The concept of coordinate transformation is foundational in understanding mathematical spaces in physics and engineering. Essentially, it involves changing the viewpoint from which you describe your space, which could be a physical location or a more abstract phenomenon. In technical terms, it's a way to map one set of coordinates onto another, usually to simplify calculations or align them with physical reality.

Let's consider an analogy: if you move from one city to another, you may have to adapt to a different layout of streets. Similarly, in coordinate transformation, the 'layout' of your mathematical 'city' changes. This is critical in areas such as relativity theory, where observer-dependent descriptions of space-time require careful transformation between different reference frames.

Improving upon our existing solution, let's visualize this transformation as a function: \(x^{\prime\alpha} = x^{\prime\alpha}(x^{\beta})\). This denotes that every point in our space described by coordinates \(x^{\alpha}\) can be translated to a new set of coordinates \(x^{\prime\alpha}\). Such transformations are essential to ensure that physical laws are consistent across different perspectives, which is a core principle in physics known as covariance.

In the realm of differential geometry, we deal with curves, surfaces, and more complex structures known as manifolds. Imagine drawing shapes on a balloon. As the balloon inflates or deflates, the shapes stretch and compress but still retain their fundamental properties. Differential geometry studies these properties under various transformations.

The key concept here is curvature, the way a geometric object deviates from being flat, like the surface of a sphere compared to a sheet of paper. Now apply this idea to the universe's fabric, and you have a glimpse of how differential geometry underpins Einstein's General Theory of Relativity, describing gravity as a result of space-time curvature.

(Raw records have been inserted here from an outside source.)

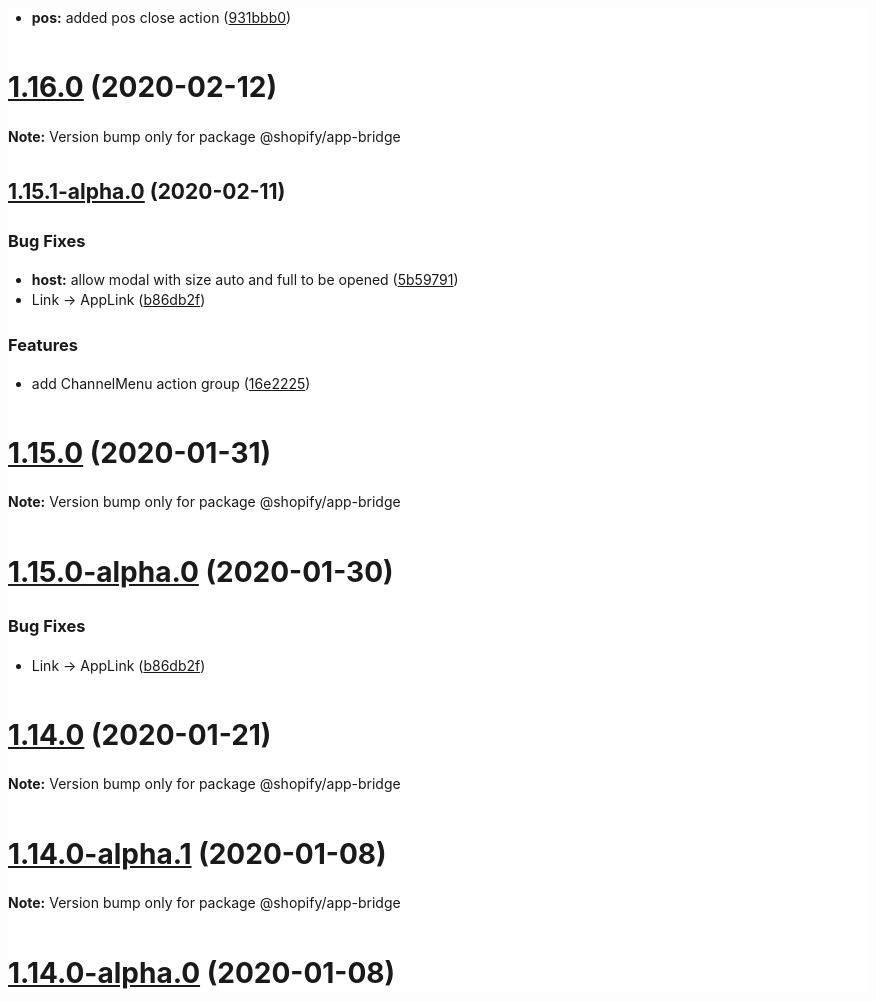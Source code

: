 - **pos:** added pos close action ([931bbb0](https://github.com/Shopify/app-bridge/commit/931bbb021911a420036e0078778ef8bc8fc86559))

# [1.16.0](https://github.com/Shopify/app-bridge/compare/v1.15.1-alpha.0...v1.16.0) (2020-02-12)

**Note:** Version bump only for package @shopify/app-bridge

## [1.15.1-alpha.0](https://github.com/Shopify/app-bridge/compare/v1.12.1-alpha.1...v1.15.1-alpha.0) (2020-02-11)

### Bug Fixes

- **host:** allow modal with size auto and full to be opened ([5b59791](https://github.com/Shopify/app-bridge/commit/5b59791c517b906842839e87e9e812df30f5d601))
- Link -> AppLink ([b86db2f](https://github.com/Shopify/app-bridge/commit/b86db2f0629ffb433922dae6152c86ed4b7e612f))

### Features

- add ChannelMenu action group ([16e2225](https://github.com/Shopify/app-bridge/commit/16e2225e0b57a04affeaa6ea00eef81e1cb65f91))

# [1.15.0](https://github.com/Shopify/app-bridge/compare/v1.15.0-alpha.0...v1.15.0) (2020-01-31)

**Note:** Version bump only for package @shopify/app-bridge

# [1.15.0-alpha.0](https://github.com/Shopify/app-bridge/compare/v1.14.0...v1.15.0-alpha.0) (2020-01-30)

### Bug Fixes

- Link -> AppLink ([b86db2f](https://github.com/Shopify/app-bridge/commit/b86db2f0629ffb433922dae6152c86ed4b7e612f))

# [1.14.0](https://github.com/Shopify/app-bridge/compare/v1.14.0-alpha.1...v1.14.0) (2020-01-21)

**Note:** Version bump only for package @shopify/app-bridge

# [1.14.0-alpha.1](https://github.com/Shopify/app-bridge/compare/v1.14.0-alpha.0...v1.14.0-alpha.1) (2020-01-08)

**Note:** Version bump only for package @shopify/app-bridge

# [1.14.0-alpha.0](https://github.com/Shopify/app-bridge/compare/v1.13.1...v1.14.0-alpha.0) (2020-01-08)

Incorporating this into our exercise, we examine how the metric tensor, which quantifies distances and angles in a space, behaves under coordinate transformation. To solidify understanding, always remember that differential geometry helps us describe how objects bend and twist in space—imagine the warping of a space-time map near a massive object like a black hole.

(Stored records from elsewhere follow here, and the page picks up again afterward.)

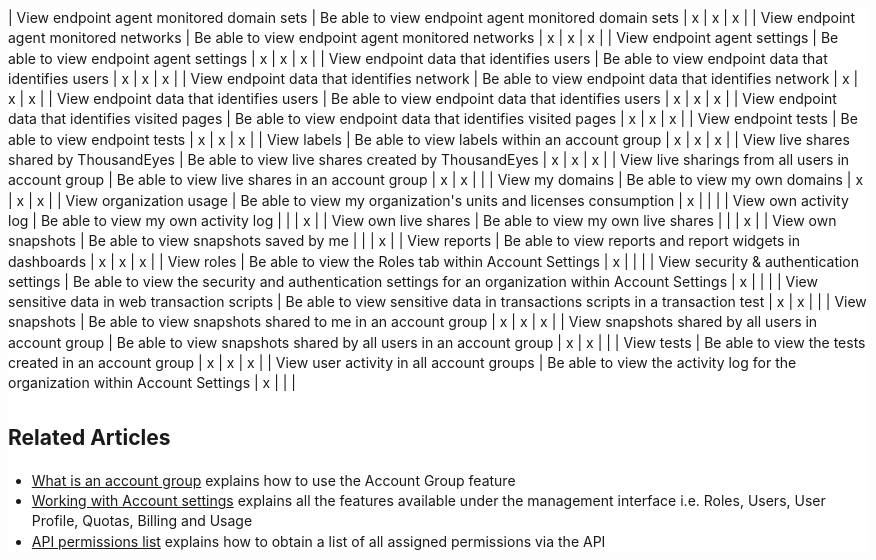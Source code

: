 | View endpoint agent monitored domain sets | Be able to view endpoint agent monitored domain sets | x | x | x |
| View endpoint agent monitored networks | Be able to view endpoint agent monitored networks | x | x | x |
| View endpoint agent settings | Be able to view endpoint agent settings | x | x | x |
| View endpoint data that identifies users | Be able to view endpoint data that identifies users | x | x | x |
| View endpoint data that identifies network | Be able to view endpoint data that identifies network  | x  | x  | x  |
| View endpoint data that identifies users  | Be able to view endpoint data that identifies users  | x  | x  | x  |
| View endpoint data that identifies visited pages | Be able to view endpoint data that identifies visited pages | x | x | x |
| View endpoint tests | Be able to view endpoint tests | x | x | x |
| View labels | Be able to view labels within an account group | x | x | x |
| View live shares shared by ThousandEyes | Be able to view live shares created by ThousandEyes | x | x | x |
| View live sharings from all users in account group | Be able to view live shares in an account group | x | x |  |
| View my domains | Be able to view my own domains | x | x | x |
| View organization usage | Be able to view my organization's units and licenses consumption | x |  |  |
| View own activity log | Be able to view my own activity log |  |  | x |
| View own live shares | Be able to view my own live shares |  |  | x |
| View own snapshots | Be able to view snapshots saved by me |  |  | x |
| View reports | Be able to view reports and report widgets in dashboards | x | x | x |
| View roles | Be able to view the Roles tab within Account Settings | x |  |  |
| View security & authentication settings | Be able to view the security and authentication settings for an organization within Account Settings | x |  |  |
| View sensitive data in web transaction scripts | Be able to view sensitive data in transactions scripts in a transaction test | x | x |  |
| View snapshots | Be able to view snapshots shared to me in an account group | x | x | x |
| View snapshots shared by all users in account group | Be able to view snapshots shared by all users in an account group | x | x |  |
| View tests | Be able to view the tests created in an account group | x | x | x |
| View user activity in all account groups | Be able to view the activity log for the organization within Account Settings | x |  |  |

## Related Articles

* [What is an account group](https://success.thousandeyes.com/PublicArticlePage?articleIdParam=kA044000000fyjDCAQ_What-is-an-account-group) explains how to use the Account Group feature
* [Working with Account settings](https://success.thousandeyes.com/PublicArticlePage?articleIdParam=kA0E0000000CmnGKAS_Working-with-Account-settings) explains all the features available under the management interface i.e. Roles, Users, User Profile, Quotas, Billing and Usage
* [API permissions list](https://developer.thousandeyes.com/v6/admin/#/permissions) explains how to obtain a list of all assigned permissions via the API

The line element serves as a fundamental concept in the study of space and represents the square of an infinitesimally small distance between two nearby points in a space. Think of it as a tiny ruler that measures how the space stretches or squashes at every point.

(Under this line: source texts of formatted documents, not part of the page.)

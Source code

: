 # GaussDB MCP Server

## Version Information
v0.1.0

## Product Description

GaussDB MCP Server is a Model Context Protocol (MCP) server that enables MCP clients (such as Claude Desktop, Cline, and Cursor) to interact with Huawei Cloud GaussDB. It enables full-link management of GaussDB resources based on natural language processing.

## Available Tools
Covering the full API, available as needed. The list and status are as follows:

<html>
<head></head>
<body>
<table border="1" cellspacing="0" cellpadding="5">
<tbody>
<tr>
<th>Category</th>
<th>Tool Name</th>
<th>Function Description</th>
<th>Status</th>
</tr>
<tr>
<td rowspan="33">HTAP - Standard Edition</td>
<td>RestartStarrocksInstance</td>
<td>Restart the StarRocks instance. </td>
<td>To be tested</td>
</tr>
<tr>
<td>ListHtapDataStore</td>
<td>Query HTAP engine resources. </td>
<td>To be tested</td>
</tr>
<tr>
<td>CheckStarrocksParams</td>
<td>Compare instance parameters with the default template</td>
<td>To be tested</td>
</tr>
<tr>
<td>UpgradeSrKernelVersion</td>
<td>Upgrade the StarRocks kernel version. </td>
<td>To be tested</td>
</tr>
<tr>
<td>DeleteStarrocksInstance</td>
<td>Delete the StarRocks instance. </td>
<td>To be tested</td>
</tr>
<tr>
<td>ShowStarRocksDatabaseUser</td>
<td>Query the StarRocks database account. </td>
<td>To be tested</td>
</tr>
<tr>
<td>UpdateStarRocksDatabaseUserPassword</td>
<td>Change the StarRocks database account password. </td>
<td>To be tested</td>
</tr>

Mathematically, it's described as \(ds^{2} = g_{\alpha \beta} dx^{\alpha} dx^{\beta}\), where \(g_{\alpha \beta}\) is the metric tensor. In physics, especially in Einstein's theory of relativity, the line element helps describe the geometry of space-time, encompassing both spatial distances and time intervals.

When we apply a coordinate transformation, the line element helps us ensure that the physical distances we're measuring are consistent across different coordinate systems. This is tantamount to us measuring a table with a ruler and ensuring that the length does not change whether we measure it in inches or centimeters. The line element thus acts as a bridge between different descriptions of space.

Delving into the universe of tensor calculus, we encounter mathematical objects that generalize the concepts of scalars, vectors, and matrices. Tensors can be understood as multi-dimensional arrays of numbers that transform in a particular way under coordinate transformations.

Why use tensors? Because they encapsulate the laws of physics in a form that remains constant across all coordinate systems—a property known as invariance. For instance, in our exercise, we dealt with the metric tensor \(g_{\alpha \beta}\), which provides a way to measure lengths and angles in various geometries.

Understanding tensor calculus unlocks the ability to work with and describe physical laws in any coordinate system. The process of transforming tensors reveals how quantities such as energy, momentum, and force change when you alter your frame of reference—the view from which you're observing a physical system. This is crucial in fields like continuum mechanics and the theory of relativity, where we deal with diverse physical frames.